● **Problem to work on**
Retype each line of the data below exactly, beginning with the first and ending with the one that contains "## Loading and preprocessing the data". Pictures do not belong in the copy.

[[ Dataset records open ]]

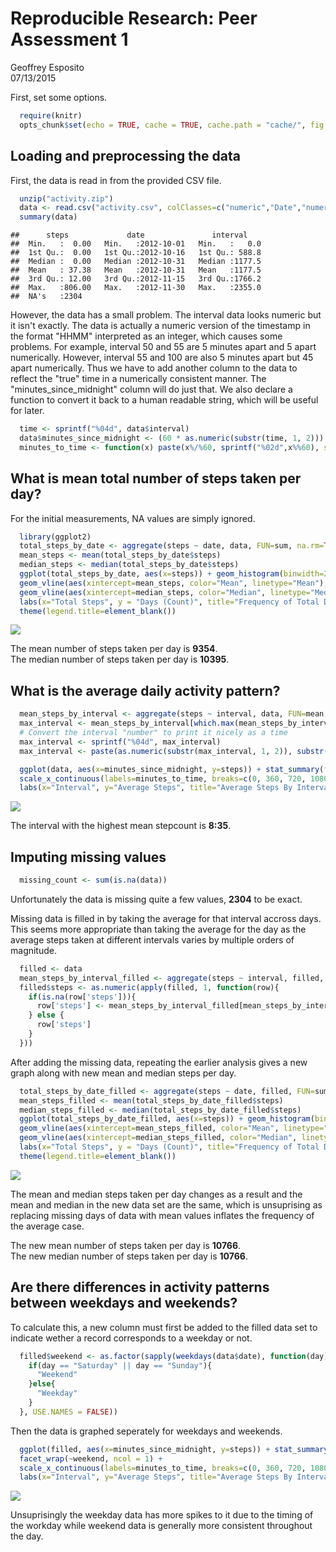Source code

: # Reproducible Research: Peer Assessment 1
Geoffrey Esposito  
07/13/2015  

First, set some options.

```r
  require(knitr)
  opts_chunk$set(echo = TRUE, cache = TRUE, cache.path = "cache/", fig.path = "figure/")
```

## Loading and preprocessing the data
First, the data is read in from the provided CSV file. 

```r
  unzip("activity.zip")
  data <- read.csv("activity.csv", colClasses=c("numeric","Date","numeric"))
  summary(data)
```

```
##      steps             date               interval     
##  Min.   :  0.00   Min.   :2012-10-01   Min.   :   0.0  
##  1st Qu.:  0.00   1st Qu.:2012-10-16   1st Qu.: 588.8  
##  Median :  0.00   Median :2012-10-31   Median :1177.5  
##  Mean   : 37.38   Mean   :2012-10-31   Mean   :1177.5  
##  3rd Qu.: 12.00   3rd Qu.:2012-11-15   3rd Qu.:1766.2  
##  Max.   :806.00   Max.   :2012-11-30   Max.   :2355.0  
##  NA's   :2304
```
However, the data has a small problem. The interval data looks numeric but it isn't exactly. The data is actually a numeric version of the timestamp in the format "HHMM" interpreted as an integer, which causes some problems. For example, interval 50 and 55 are 5 minutes apart and 5 apart numerically. However, interval 55 and 100 are also 5 minutes apart but 45 apart numerically. Thus we have to add another column to the data to reflect the "true" time in a numerically consistent manner. The "minutes_since_midnight" column will do just that. We also declare a function to convert it back to a human readable string, which will be useful for later.


```r
  time <- sprintf("%04d", data$interval)
  data$minutes_since_midnight <- (60 * as.numeric(substr(time, 1, 2))) + (as.numeric(substr(time, 3, 4)))
  minutes_to_time <- function(x) paste(x%/%60, sprintf("%02d",x%%60), sep=":")
```

## What is mean total number of steps taken per day?
For the initial measurements, NA values are simply ignored.

```r
  library(ggplot2)
  total_steps_by_date <- aggregate(steps ~ date, data, FUN=sum, na.rm=TRUE, na.action=na.pass)
  mean_steps <- mean(total_steps_by_date$steps)
  median_steps <- median(total_steps_by_date$steps)
  ggplot(total_steps_by_date, aes(x=steps)) + geom_histogram(binwidth=2000) +
  geom_vline(aes(xintercept=mean_steps, color="Mean", linetype="Mean"), show_guide=TRUE) +
  geom_vline(aes(xintercept=median_steps, color="Median", linetype="Median"), show_guide=TRUE) +
  labs(x="Total Steps", y = "Days (Count)", title="Frequency of Total Daily Step Counts (Binsize: 2000)") +
  theme(legend.title=element_blank())
```

![](figure/mean_median-1.png) 

The mean number of steps taken per day is **9354**.  
The median number of steps taken per day is **10395**.

## What is the average daily activity pattern?

```r
  mean_steps_by_interval <- aggregate(steps ~ interval, data, FUN=mean, na.rm=TRUE, na.action=na.pass)
  max_interval <- mean_steps_by_interval[which.max(mean_steps_by_interval$steps), 'interval']
  # Convert the interval "number" to print it nicely as a time
  max_interval <- sprintf("%04d", max_interval)
  max_interval <- paste(as.numeric(substr(max_interval, 1, 2)), substr(max_interval, 3, 4), sep=":")

  ggplot(data, aes(x=minutes_since_midnight, y=steps)) + stat_summary(fun.y="mean", geom="line", na.rm=TRUE) +
  scale_x_continuous(labels=minutes_to_time, breaks=c(0, 360, 720, 1080, 1440)) +
  labs(x="Interval", y="Average Steps", title="Average Steps By Interval")
```

![](figure/daily_activity-1.png) 

The interval with the highest mean stepcount is  **8:35**.  

## Imputing missing values

```r
  missing_count <- sum(is.na(data))
```
Unfortunately the data is missing quite a few values, **2304** to be exact.

Missing data is filled in by taking the average for that interval accross days. This seems more appropriate than taking the average for the day as the
average steps taken at different intervals varies by multiple orders of magnitude.



```r
  filled <- data
  mean_steps_by_interval_filled <- aggregate(steps ~ interval, filled, FUN=mean, na.rm=TRUE, na.action=na.pass)
  filled$steps <- as.numeric(apply(filled, 1, function(row){
    if(is.na(row['steps'])){
      row['steps'] <- mean_steps_by_interval_filled[mean_steps_by_interval_filled$interval == as.numeric(row['interval']),]$steps
    } else {
      row['steps']
    }
  }))
```
After adding the missing data, repeating the earlier analysis gives a new graph along with new mean and median steps per day.


```r
  total_steps_by_date_filled <- aggregate(steps ~ date, filled, FUN=sum, na.rm=TRUE, na.action=na.pass)
  mean_steps_filled <- mean(total_steps_by_date_filled$steps)
  median_steps_filled <- median(total_steps_by_date_filled$steps)
  ggplot(total_steps_by_date_filled, aes(x=steps)) + geom_histogram(binwidth=2000) +
  geom_vline(aes(xintercept=mean_steps_filled, color="Mean", linetype="Mean"), show_guide=TRUE) +
  geom_vline(aes(xintercept=median_steps_filled, color="Median", linetype="Median"), show_guide=TRUE) +
  labs(x="Total Steps", y = "Days (Count)", title="Frequency of Total Daily Step Counts (Binsize: 2000)") +
  theme(legend.title=element_blank())
```

![](figure/redo_analysis-1.png) 

The mean and median steps taken per day changes as a result and the mean and median in the new data set are the same, which is unsuprising as replacing missing days of data with mean values inflates the frequency of the average case.

The new mean number of steps taken per day is **10766**.  
The new median number of steps taken per day is **10766**.

## Are there differences in activity patterns between weekdays and weekends?
To calculate this, a new column must first be added to the filled data set to indicate wether a record corresponds to a weekday or not.

```r
  filled$weekend <- as.factor(sapply(weekdays(data$date), function(day){
    if(day == "Saturday" || day == "Sunday"){
      "Weekend"
    }else{
      "Weekday"
    }
  }, USE.NAMES = FALSE))
```

Then the data is graphed seperately for weekdays and weekends.

```r
  ggplot(filled, aes(x=minutes_since_midnight, y=steps)) + stat_summary(fun.y="mean", geom="line", na.rm=TRUE) +
  facet_wrap(~weekend, ncol = 1) +
  scale_x_continuous(labels=minutes_to_time, breaks=c(0, 360, 720, 1080, 1440)) +
  labs(x="Interval", y="Average Steps", title="Average Steps By Interval")
```

![](figure/weekend_activity-1.png) 

Unsuprisingly the weekday data has more spikes to it due to the timing of the workday while weekend data is generally more consistent throughout the day.
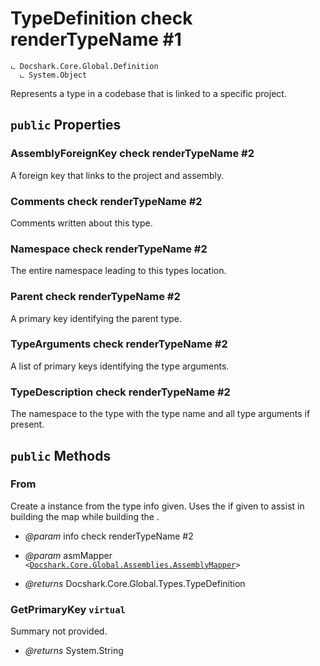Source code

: # TypeDefinition check renderTypeName #1

```
ட Docshark.Core.Global.Definition
  ட System.Object
```

Represents a type in a codebase that is linked to a specific project.

## `public` Properties

### AssemblyForeignKey check renderTypeName #2

A foreign key that links to the project and assembly.

### Comments check renderTypeName #2

Comments written about this type.

### Namespace check renderTypeName #2

The entire namespace leading to this types location.        

### Parent check renderTypeName #2

A primary key identifying the parent type.

### TypeArguments check renderTypeName #2

A list of primary keys identifying the type arguments.

### TypeDescription check renderTypeName #2

The namespace to the type with the type name and all type arguments if present.



## `public` Methods

### From

Create a <see cref="T:Docshark.Core.Global.Types.TypeDefinition" /> instance from the type info given.
Uses the <see cref="T:Docshark.Core.Global.Assemblies.AssemblyMapper" /> if given to assist in building the 
<see cref="P:Docshark.Core.Global.Assemblies.AssemblyMapper.MappedDefinitions" /> map while building the 
<see cref="P:Docshark.Core.Global.Types.TypeMapper.MappedDefinitions" />.

- *@param* info check renderTypeName #2
- *@param* asmMapper <code><<a href="./..\Assemblies\AssemblyMapper.md">Docshark.Core.Global.Assemblies.AssemblyMapper</a>></code>

- *@returns* Docshark.Core.Global.Types.TypeDefinition

### GetPrimaryKey `virtual`

Summary not provided.

- *@returns* System.String
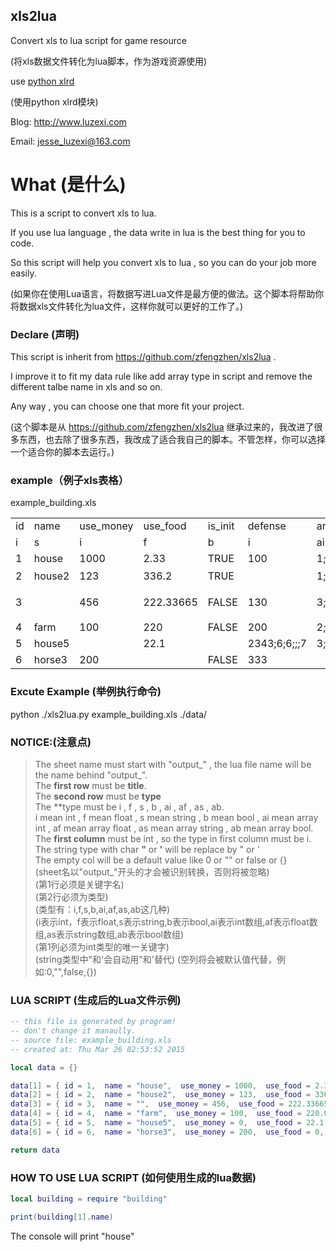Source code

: xls2lua
---------------------------
Convert xls to lua script for game resource

(将xls数据文件转化为lua脚本，作为游戏资源使用)

use [python xlrd](https://pypi.python.org/pypi/xlrd)

(使用python xlrd模块)

Blog: http://www.luzexi.com

Email: jesse_luzexi@163.com

# What (是什么)
This is a script to convert xls to lua.

If you use lua language , the data write in lua is the best thing for you to code.

So this script will help you convert xls to lua , so you can do your job more easily.

(如果你在使用Lua语言，将数据写进Lua文件是最方便的做法。这个脚本将帮助你将数据xls文件转化为lua文件，这样你就可以更好的工作了。)

### Declare (声明)
This script is inherit from https://github.com/zfengzhen/xls2lua .

I improve it to fit my data rule like add array type in script and remove the different talbe name in xls and so on.

Any way , you can choose one that more fit your project.

(这个脚本是从 https://github.com/zfengzhen/xls2lua 继承过来的，我改进了很多东西，也去除了很多东西，我改成了适合我自己的脚本。不管怎样，你可以选择一个适合你的脚本去运行。)

### example（例子xls表格）
example_building.xls  

<table>
    <tr>
        <td>id</td>
        <td>name</td>
        <td>use_money</td>
        <td>use_food</td>
        <td>is_init</td>
        <td>defense</td>
        <td>args1</td>
        <td>args2</td>
        <td>args3</td>
        <td>args4</td>
    </tr>
    <tr>
        <td>i</td>
        <td>s</td>
        <td>i</td>
        <td>f</td>
        <td>b</td>
        <td>i</td>
        <td>ai</td>
        <td>af</td>
        <td>as</td>
        <td>ab</td>
    </tr>
    <tr>
        <td>1</td>
        <td>house</td>
        <td>1000</td>
        <td>2.33</td>
        <td>TRUE</td>
        <td>100</td>
        <td>1;2;3</td>
        <td>1.23;2;3.23</td>
        <td>sdf;23e;s</td>
        <td>true;false;true</td>
    </tr>
    <tr>
        <td>2</td>
        <td>house2</td>
        <td>123</td>
        <td>336.2</td>
        <td>TRUE</td>
        <td></td>
        <td>1;2;3</td>
        <td>1;2.3445;3</td>
        <td>你好;你在哪</td>
        <td>true;false</td>
    </tr>
    <tr>
        <td>3</td>
        <td></td>
        <td>456</td>
        <td>222.33665</td>
        <td>FALSE</td>
        <td>130</td>
        <td>3;2;5;;</td>
        <td>3;2;2.5;;</td>
        <td>我在这里啊;你在那;呢</td>
        <td>false;true</td>
    </tr>
    <tr>
        <td>4</td>
        <td>farm</td>
        <td>100</td>
        <td>220</td>
        <td>FALSE</td>
        <td>200</td>
        <td>2;3;</td>
        <td>200.3;3;234.23;</td>
        <td>df;ssd;dd;dd</td>
        <td></td>
    </tr>
    <tr>
        <td>5</td>
        <td>house5</td>
        <td></td>
        <td>22.1</td>
        <td></td>
        <td>2343;6;6;;;7</td>
        <td>3;6.3;6;;;7</td>
        <td>ss;d;d;d</td>
        <td>true;true</td>
    </tr>
    <tr>
        <td>6</td>
        <td>horse3</td>
        <td>200</td>
        <td></td>
        <td>FALSE</td>
        <td>333</td>
        <td></td>
        <td></td>
        <td>2e;w;e;we</td>
        <td>false;false;false;false</td>
    </tr>
</table>

### Excute Example (举例执行命令)
python ./xls2lua.py example_building.xls ./data/

### NOTICE:(注意点)
> The sheet name must start with "output_" , the lua file name will be the name behind "output_". <br />
> The **first row** must be **title**.  <br />
> The **second row** must be **type** <br />
> The **type must be i , f , s , b , ai , af , as , ab. <br />
> i mean int , f mean float , s mean string , b mean bool , ai mean array int , af mean array float , as mean array string , ab mean array bool. <br />
> The **first column** must be int , so the type in first column must be i. <br />
> The string type with char **"** or **'** will be replace by \" or \' <br />
> The empty col will be a default value like 0 or "" or false or {} <br />
> (sheet名以"output_"开头的才会被识别转换，否则将被忽略) <br />
> (第1行必须是关键字名) <br />
> (第2行必须为类型) <br />
> (类型有：i,f,s,b,ai,af,as,ab这几种) <br />
> (i表示int，f表示float,s表示string,b表示bool,ai表示int数组,af表示float数组,as表示string数组,ab表示bool数组) <br />
> (第1列必须为int类型的唯一关键字) <br />
> (string类型中"和'会自动用\"和\'替代)
> (空列将会被默认值代替，例如:0,"",false,{})

### LUA SCRIPT (生成后的Lua文件示例)
```lua
-- this file is generated by program!
-- don't change it manaully.
-- source file: example_building.xls
-- created at: Thu Mar 26 02:53:52 2015

local data = {}

data[1] = { id = 1,  name = "house",  use_money = 1000,  use_food = 2.33,  is_init = true,  defense = 100,  aadd = {1,2,3},  aadddss = {1.23,2,3.23},  ddff = {"sdf","23e","s"},  ffdd = {true,false,true}}
data[2] = { id = 2,  name = "house2",  use_money = 123,  use_food = 336.2,  is_init = true,  defense = 0,  aadd = {1,2,3},  aadddss = {1,2.3445,3},  ddff = {"你好","你在哪"},  ffdd = {true,false}}
data[3] = { id = 3,  name = "",  use_money = 456,  use_food = 222.33665,  is_init = false,  defense = 130,  aadd = {3,2,5},  aadddss = {3,2,2.5},  ddff = {"我在这里啊","你在那","呢"},  ffdd = {false,true}}
data[4] = { id = 4,  name = "farm",  use_money = 100,  use_food = 220.0,  is_init = false,  defense = 200,  aadd = {2,3},  aadddss = {200.3,3,234.23},  ddff = {"df","ssd","dd","dd"},  ffdd = {}}
data[5] = { id = 5,  name = "house5",  use_money = 0,  use_food = 22.1,  is_init = false,  defense = 234,  aadd = {3,6,6,7},  aadddss = {3,6.3,6,7},  ddff = {"ss","d","d","d"},  ffdd = {true,true}}
data[6] = { id = 6,  name = "horse3",  use_money = 200,  use_food = 0,  is_init = false,  defense = 333,  aadd = {},  aadddss = {},  ddff = {"2e","w","e","we"},  ffdd = {false,false,false,false}}

return data

```

### HOW TO USE LUA SCRIPT (如何使用生成的lua数据)
```lua
local building = require "building"

print(building[1].name)
```
The console will print "house"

[[ Dataset records closed ]]

● **Answer section**
Source code

: # Reproducible Research: Peer Assessment 1
Geoffrey Esposito  
07/13/2015  

First, set some options.

```r
  require(knitr)
  opts_chunk$set(echo = TRUE, cache = TRUE, cache.path = "cache/", fig.path = "figure/")
```

## Loading and preprocessing the data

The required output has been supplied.